The six-foot pine boards were bordered by a shelf about three feet lower that made a perfect parapet. On that narrow walkway my cousins and I relived the Alamo, various scenes from John Ford Westerns and imagined battles against everything from rebels to redcoats.

It was a perfect fort for Clara and Eugene Gasser's grandsons to play on endless summer days.

Our weapons ranged from sticks and toy rifles to things with a bit more punch.

Slingshots loaded with malted milk balls were the best weapons, but when we moved to bb-guns our collective mothers and aunts put an end to it.

The old line shack that we called the cabin moved to my own parents' place between Kinnear and Pavillion back in the 1970s. Now someone else owns it.

My uncle wanted to tear down the bunkhouse a few years ago but gracefully gave me the offer to move it instead. It is now a barn on the far side of our place.

In an age of constant visual, auditory and overall sensory overload it becomes a necessity to find quiet places. Usually they arew overlooked by the casual observer, but that can become very special to you.

People thrive on these magical places. They provide an escape from a world that constantly clamors for your attention, a world that won't take no for an answer.

There aren't many wild places left on the planet. In We are lucky here. You can still find a vista free of telephone poles, a place without roads and no cell phone coverage within 30 minutes of anywhere in Fremont County.

It's not something that people mention very often but it is one of the remarkable things about where we live.

When I hear people complaining about shopping, restaurants or a shortage of night life I always give them one simple answer: "Then move somewhere else."

We all have bad days dealing with clueless people or complicated equipment, neither of which work well without constant adjustment.

Some days all you need to escape the insanity of the work place is to have a flight of Canada geese fly over, or watch a cat hunting mice in a nearby haystack.

Sometimes just the wind blowing against the brilliant orange and purple of one of our trademark sunsets is enough to set the world in order and, as many coaches and sergeants have said since the dawn of time, "To get your mind right."

During the summers of 1975-77 I worked just about every job at the Louisiana Pacific planing mill on the southwest edge of Riverton. I never ran the forklift full time or made it to planer operator or grader, but I learned cutting, stacking and moving thousands of boards an hour.

As you might imagine, the corrugated metal buildings filled with high-powered electric saws, planers and chain-driven feeding tables were loud. Headphones, earmuffs and earplugs were required equipment. Working for even a few minutes without hearing protection earned you a buzzing sensation followed a few minutes later by a headache near the base of the skull.

Amid all the noise, heat and frenetic pace, it was still a great job, especially for a college student. Six days a week, nine hours a day meant a nice check with 14 hours of overtime every week.

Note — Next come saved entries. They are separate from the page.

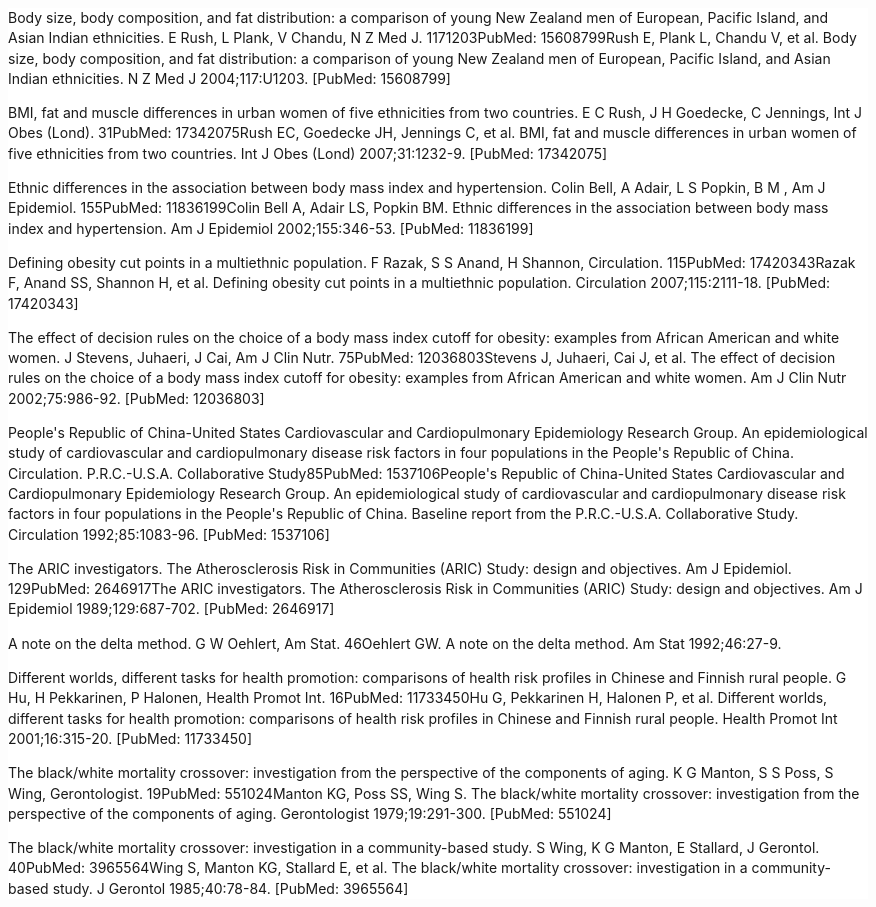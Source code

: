 Body size, body composition, and fat distribution: a comparison of young New Zealand men of European, Pacific Island, and Asian Indian ethnicities. E Rush, L Plank, V Chandu, N Z Med J. 1171203PubMed: 15608799Rush E, Plank L, Chandu V, et al. Body size, body composition, and fat distribution: a comparison of young New Zealand men of European, Pacific Island, and Asian Indian ethnicities. N Z Med J 2004;117:U1203. [PubMed: 15608799]

BMI, fat and muscle differences in urban women of five ethnicities from two countries. E C Rush, J H Goedecke, C Jennings, Int J Obes (Lond). 31PubMed: 17342075Rush EC, Goedecke JH, Jennings C, et al. BMI, fat and muscle differences in urban women of five ethnicities from two countries. Int J Obes (Lond) 2007;31:1232-9. [PubMed: 17342075]

Ethnic differences in the association between body mass index and hypertension. Colin Bell, A Adair, L S Popkin, B M , Am J Epidemiol. 155PubMed: 11836199Colin Bell A, Adair LS, Popkin BM. Ethnic differences in the association between body mass index and hypertension. Am J Epidemiol 2002;155:346-53. [PubMed: 11836199]

Defining obesity cut points in a multiethnic population. F Razak, S S Anand, H Shannon, Circulation. 115PubMed: 17420343Razak F, Anand SS, Shannon H, et al. Defining obesity cut points in a multiethnic population. Circulation 2007;115:2111-18. [PubMed: 17420343]

The effect of decision rules on the choice of a body mass index cutoff for obesity: examples from African American and white women. J Stevens, Juhaeri, J Cai, Am J Clin Nutr. 75PubMed: 12036803Stevens J, Juhaeri, Cai J, et al. The effect of decision rules on the choice of a body mass index cutoff for obesity: examples from African American and white women. Am J Clin Nutr 2002;75:986-92. [PubMed: 12036803]

People's Republic of China-United States Cardiovascular and Cardiopulmonary Epidemiology Research Group. An epidemiological study of cardiovascular and cardiopulmonary disease risk factors in four populations in the People's Republic of China. Circulation. P.R.C.-U.S.A. Collaborative Study85PubMed: 1537106People's Republic of China-United States Cardiovascular and Cardiopulmonary Epidemiology Research Group. An epidemiological study of cardiovascular and cardiopulmonary disease risk factors in four populations in the People's Republic of China. Baseline report from the P.R.C.-U.S.A. Collaborative Study. Circulation 1992;85:1083-96. [PubMed: 1537106]

The ARIC investigators. The Atherosclerosis Risk in Communities (ARIC) Study: design and objectives. Am J Epidemiol. 129PubMed: 2646917The ARIC investigators. The Atherosclerosis Risk in Communities (ARIC) Study: design and objectives. Am J Epidemiol 1989;129:687-702. [PubMed: 2646917]

A note on the delta method. G W Oehlert, Am Stat. 46Oehlert GW. A note on the delta method. Am Stat 1992;46:27-9.

Different worlds, different tasks for health promotion: comparisons of health risk profiles in Chinese and Finnish rural people. G Hu, H Pekkarinen, P Halonen, Health Promot Int. 16PubMed: 11733450Hu G, Pekkarinen H, Halonen P, et al. Different worlds, different tasks for health promotion: comparisons of health risk profiles in Chinese and Finnish rural people. Health Promot Int 2001;16:315-20. [PubMed: 11733450]

The black/white mortality crossover: investigation from the perspective of the components of aging. K G Manton, S S Poss, S Wing, Gerontologist. 19PubMed: 551024Manton KG, Poss SS, Wing S. The black/white mortality crossover: investigation from the perspective of the components of aging. Gerontologist 1979;19:291-300. [PubMed: 551024]

The black/white mortality crossover: investigation in a community-based study. S Wing, K G Manton, E Stallard, J Gerontol. 40PubMed: 3965564Wing S, Manton KG, Stallard E, et al. The black/white mortality crossover: investigation in a community-based study. J Gerontol 1985;40:78-84. [PubMed: 3965564]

My second summer on the job I was promoted to breakdown operator. Running the breakdown meant using a stationary forklift that peeled rows of rough-cut boards newly arrived from the sawmill in Dubois.

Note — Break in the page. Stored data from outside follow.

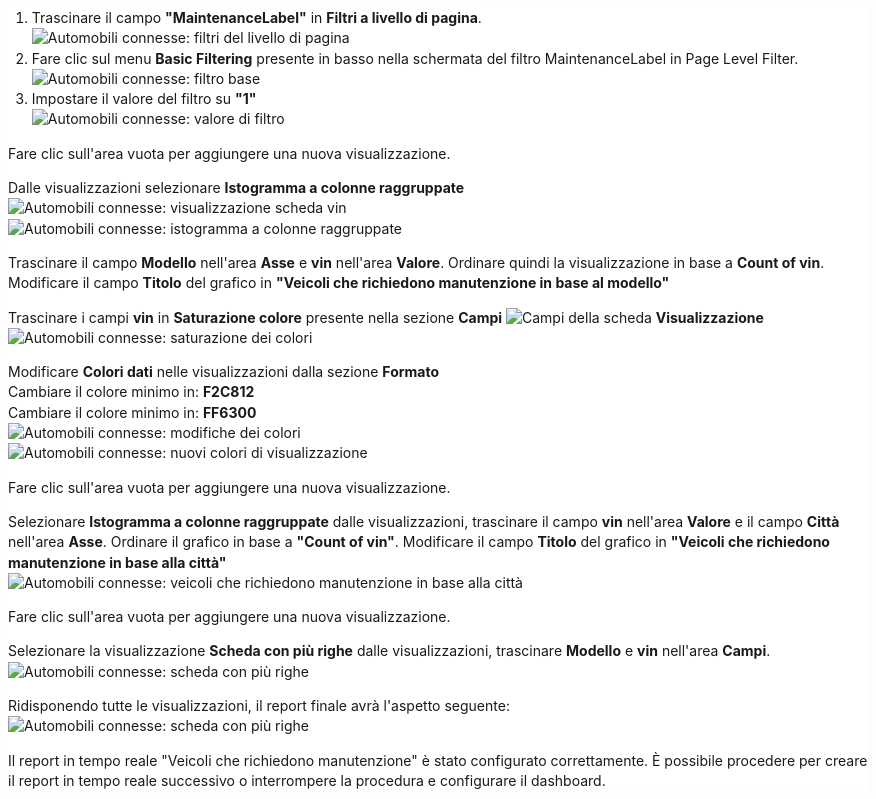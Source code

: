 1. Trascinare il campo **"MaintenanceLabel"** in **Filtri a livello di pagina**.  
   ![Automobili connesse: filtri del livello di pagina](./media/cortana-analytics-playbook-vehicle-telemetry-powerbi-dashboard/connected-cars-3.4n1.png)  
2. Fare clic sul menu **Basic Filtering** presente in basso nella schermata del filtro MaintenanceLabel in Page Level Filter.  
   ![Automobili connesse: filtro base](./media/cortana-analytics-playbook-vehicle-telemetry-powerbi-dashboard/connected-cars-3.4n2.png)  
3. Impostare il valore del filtro su **"1"**    
   ![Automobili connesse: valore di filtro](./media/cortana-analytics-playbook-vehicle-telemetry-powerbi-dashboard/connected-cars-3.4n3.png)  

Fare clic sull'area vuota per aggiungere una nuova visualizzazione.  

Dalle visualizzazioni selezionare **Istogramma a colonne raggruppate**  
![Automobili connesse: visualizzazione scheda vin](./media/cortana-analytics-playbook-vehicle-telemetry-powerbi-dashboard/connected-cars-3.4o.png)  
![Automobili connesse: istogramma a colonne raggruppate](./media/cortana-analytics-playbook-vehicle-telemetry-powerbi-dashboard/connected-cars-3.4p.png)

Trascinare il campo **Modello** nell'area **Asse** e **vin** nell'area **Valore**. Ordinare quindi la visualizzazione in base a **Count of vin**.  Modificare il campo **Titolo** del grafico in **"Veicoli che richiedono manutenzione in base al modello"**  

Trascinare i campi **vin** in **Saturazione colore** presente nella sezione **Campi** ![Campi](./media/cortana-analytics-playbook-vehicle-telemetry-powerbi-dashboard/connected-cars-3.4field.png) della scheda **Visualizzazione**  
![Automobili connesse: saturazione dei colori](./media/cortana-analytics-playbook-vehicle-telemetry-powerbi-dashboard/connected-cars-3.4q.png)  

Modificare **Colori dati** nelle visualizzazioni dalla sezione **Formato**  
Cambiare il colore minimo in: **F2C812**  
Cambiare il colore minimo in: **FF6300**  
![Automobili connesse: modifiche dei colori](./media/cortana-analytics-playbook-vehicle-telemetry-powerbi-dashboard/connected-cars-3.4r.png)  
![Automobili connesse: nuovi colori di visualizzazione](./media/cortana-analytics-playbook-vehicle-telemetry-powerbi-dashboard/connected-cars-3.4s.png)  

Fare clic sull'area vuota per aggiungere una nuova visualizzazione.  

Selezionare **Istogramma a colonne raggruppate** dalle visualizzazioni, trascinare il campo **vin** nell'area **Valore** e il campo **Città** nell'area **Asse**. Ordinare il grafico in base a **"Count of vin"**. Modificare il campo **Titolo** del grafico in **"Veicoli che richiedono manutenzione in base alla città"**   
![Automobili connesse: veicoli che richiedono manutenzione in base alla città](./media/cortana-analytics-playbook-vehicle-telemetry-powerbi-dashboard/connected-cars-3.4t.png)  

Fare clic sull'area vuota per aggiungere una nuova visualizzazione.  

Selezionare la visualizzazione **Scheda con più righe** dalle visualizzazioni, trascinare **Modello** e **vin** nell'area **Campi**.  
![Automobili connesse: scheda con più righe](./media/cortana-analytics-playbook-vehicle-telemetry-powerbi-dashboard/connected-cars-3.4u.png)    

Ridisponendo tutte le visualizzazioni, il report finale avrà l'aspetto seguente:   
![Automobili connesse: scheda con più righe](./media/cortana-analytics-playbook-vehicle-telemetry-powerbi-dashboard/connected-cars-3.4v.png)  

Il report in tempo reale "Veicoli che richiedono manutenzione" è stato configurato correttamente. È possibile procedere per creare il report in tempo reale successivo o interrompere la procedura e configurare il dashboard.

If a board was too warped to run through the planer I threw it on the hula saw table and cut usable lengths out of it, or chopped the board into 18-inch chunks and sent it to the incinerator.

Pinholes on the outside walls let the sun shine through on west wall during the mornings, slowly disappearing for a while, only to reappear later that afternoon on the east wall of the work station.

One day I marked a spot at 10 a.m. and 2 p.m. on the west and east walls. The spot changed slightly each day from June through early July then began to reverse direction. By my final week, before returning to Laramie, the sun hit the 10 and 2 marks perfectly again.

It was simple reminder while I may have been in the closed workspace, the world was still moving on outside.

It is always wise to have an escape, even if it is only in your mind. In a world that if unchecked, would enslave us all in tiny cubicles to produce endless amounts of trivial widgets and sprockets, these escapes provide a thin veneer of sanity.

Without them, monotony and routine take over and we become just another cog in a great uncaring, inhumane machine.